I would be remiss in my duties if I failed to point out that this recent run up in yields — fundamental explanation here — occurred a few short months after the cover of BusinessWeek declared: It’s A Low, Low, Low, Low-Rate World
Back in November, I was walking by a magazine stand in Grand Central Station when that red cover caught my eye (a lesser hue might have gone unnoticed). Its a fair rule to assume I stop and look at pretty much any magazine cover that is either bright red or has Jessica Biel on the cover.
Since the aforementioned Biel was not on the cover of this particular magazine cover, it led to this post: Uh-Oh: It’s A Low, Low, Low, Low-Rate World.
Other folks prefer more quantifiable basis for announcing their expectations of higher rates in public. Some rely on signs of a inflation, others choose to read the entrails of Fed meetings.
Chartist Michael Kahn, makes The Technical Case for Higher Rates in
In Barron’s Online:
"The 30-year Treasury
yield has moved above the 5% level to notch a 10-month high and
technically, it has already confirmed the end of a 13-year trend of
declining interest rates.
The benchmark 10-year yield is threatening a breakout of its own, too.
The major trend in interest rates has been down for
the past three decades. This generational, or secular,
move helped fuel the great bull market in stocks as corporations and
equities typically do well when interest rates fall. But as the chart
shows, the trendline that guided rates lower is now under attack."
Kahn suggests that itss too soon to "declare a
generational rising trend in interest rates. Nonetheless, chartists
still note that a major change in the 30-year yield has occurred."
graphic courtesy of Barron’s
And this morning, Mike Santoli argues in The 5% Dilemma that "during this bull market
of four-plus years, stock indexes have made essentially no upside
progress in periods when the 10-year yield has been above 4.75% or so.
Stock valuations and M&A deal premiums, in this context, will be
crimped at lower rates than we became accustomed to in the prior decade."
However, do not assume that the 5%+ yields means the Bull just rolls over and dies.

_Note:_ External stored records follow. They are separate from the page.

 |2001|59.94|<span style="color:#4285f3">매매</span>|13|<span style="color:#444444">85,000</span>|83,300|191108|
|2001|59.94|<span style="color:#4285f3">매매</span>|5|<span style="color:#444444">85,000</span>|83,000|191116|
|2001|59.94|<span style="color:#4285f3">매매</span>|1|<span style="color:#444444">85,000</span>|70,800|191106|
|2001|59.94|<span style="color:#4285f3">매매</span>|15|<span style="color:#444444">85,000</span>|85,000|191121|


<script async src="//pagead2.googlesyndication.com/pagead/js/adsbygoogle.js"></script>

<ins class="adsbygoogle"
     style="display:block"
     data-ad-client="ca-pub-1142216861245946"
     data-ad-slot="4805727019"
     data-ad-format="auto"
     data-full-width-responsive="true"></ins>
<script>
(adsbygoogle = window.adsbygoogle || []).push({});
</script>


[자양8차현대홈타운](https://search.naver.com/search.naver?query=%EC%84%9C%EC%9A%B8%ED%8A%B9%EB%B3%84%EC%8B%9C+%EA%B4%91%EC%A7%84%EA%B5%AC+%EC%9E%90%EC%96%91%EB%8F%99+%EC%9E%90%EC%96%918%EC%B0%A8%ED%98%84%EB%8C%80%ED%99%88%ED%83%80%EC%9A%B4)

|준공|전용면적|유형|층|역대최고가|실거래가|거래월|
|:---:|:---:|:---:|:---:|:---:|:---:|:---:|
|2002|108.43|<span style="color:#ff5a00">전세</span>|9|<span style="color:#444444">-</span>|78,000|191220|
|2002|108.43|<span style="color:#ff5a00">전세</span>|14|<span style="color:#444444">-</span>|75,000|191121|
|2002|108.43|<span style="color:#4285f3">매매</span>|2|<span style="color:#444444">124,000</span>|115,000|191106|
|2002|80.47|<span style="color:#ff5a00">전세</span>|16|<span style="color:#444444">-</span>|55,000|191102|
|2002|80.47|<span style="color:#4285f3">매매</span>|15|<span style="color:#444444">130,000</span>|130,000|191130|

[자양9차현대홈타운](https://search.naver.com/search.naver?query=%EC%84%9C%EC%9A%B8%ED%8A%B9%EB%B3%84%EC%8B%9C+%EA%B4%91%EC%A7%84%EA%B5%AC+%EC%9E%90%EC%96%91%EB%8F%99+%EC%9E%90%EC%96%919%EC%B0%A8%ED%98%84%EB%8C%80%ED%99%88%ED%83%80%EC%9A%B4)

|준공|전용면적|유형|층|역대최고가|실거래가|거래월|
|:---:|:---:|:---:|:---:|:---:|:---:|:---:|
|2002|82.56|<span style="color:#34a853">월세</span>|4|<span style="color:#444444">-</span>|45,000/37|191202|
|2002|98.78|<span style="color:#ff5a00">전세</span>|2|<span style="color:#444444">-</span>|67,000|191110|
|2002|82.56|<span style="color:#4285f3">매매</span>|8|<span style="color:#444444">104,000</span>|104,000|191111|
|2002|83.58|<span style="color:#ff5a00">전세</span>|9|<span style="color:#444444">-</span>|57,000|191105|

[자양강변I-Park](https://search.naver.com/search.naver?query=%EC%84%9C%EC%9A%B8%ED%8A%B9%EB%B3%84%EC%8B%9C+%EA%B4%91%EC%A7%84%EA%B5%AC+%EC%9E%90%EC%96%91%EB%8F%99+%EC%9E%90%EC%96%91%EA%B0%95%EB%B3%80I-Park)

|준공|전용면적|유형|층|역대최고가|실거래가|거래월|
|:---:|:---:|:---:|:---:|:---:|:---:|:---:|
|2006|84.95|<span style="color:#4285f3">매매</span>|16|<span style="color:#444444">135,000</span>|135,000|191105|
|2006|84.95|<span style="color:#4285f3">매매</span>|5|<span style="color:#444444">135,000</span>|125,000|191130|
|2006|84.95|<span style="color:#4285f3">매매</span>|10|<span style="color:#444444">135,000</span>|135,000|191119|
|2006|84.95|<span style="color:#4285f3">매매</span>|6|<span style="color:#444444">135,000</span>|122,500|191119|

"Moving beyond the history lessons, though, there are
some encouraging aspects of the markets’ action that suggest that this
pullback in stocks (partially reversed with Friday’s rally) is probably
not the Big One, so to speak.
First is the fact that rising rates, which went
unnoticed for weeks, have now become overexposed as a news story and a
focal point of market commentary. From the headline-commanding comments
of Pimco’s Bill Gross (risk of 6.5% 10-years within five years) to the
popular insistence that higher rates, at last, will bring the buyout
boom to its Waterloo, this cacophony hints that stocks are in the
process of discounting this story.
The other key sub-surface element to the bond
selloff is that it wasn’t accompanied by accelerating inflation
expectations or carnage in the corporate-bond arena. Market-implied
inflation forecasts have remained tame, and corporate-bond yields
haven’t risen nearly as fast as Treasuries. Corporate-bond spreads
still seem too tight to the naked eye, but they have been a good
indicator of general economic risk and liquidity for stocks."
Well said, and logical. But all I can say is: "Long Live the Magazine Cover Indicator!"
UPDATE: June 10, 2007 7:37am
Note that Barron’s Randall Forsyth also noticed the coincidence of the mag cover and the recent interest rate spike:
Four months ago, Business Week’s
cover proclaimed "It’s a Low, Low, Low, Low-Rate World," and that it
would stay that way. Since then, the benchmark Treasury 10-year note
edged down to around 4.50% — near the low end of its trading range
over the past year — in March before jumping to nearly 5.25% by
Friday, which marked the high end. Moreover, almost all of that rise
has come in the past month or so.
John Roque, Natexis Bleichroder’s technical analyst, says a close for the 10-year note above 5.25% would point to a target of 6.10%. "If yield were a stock, we’d be buying any pullback we could."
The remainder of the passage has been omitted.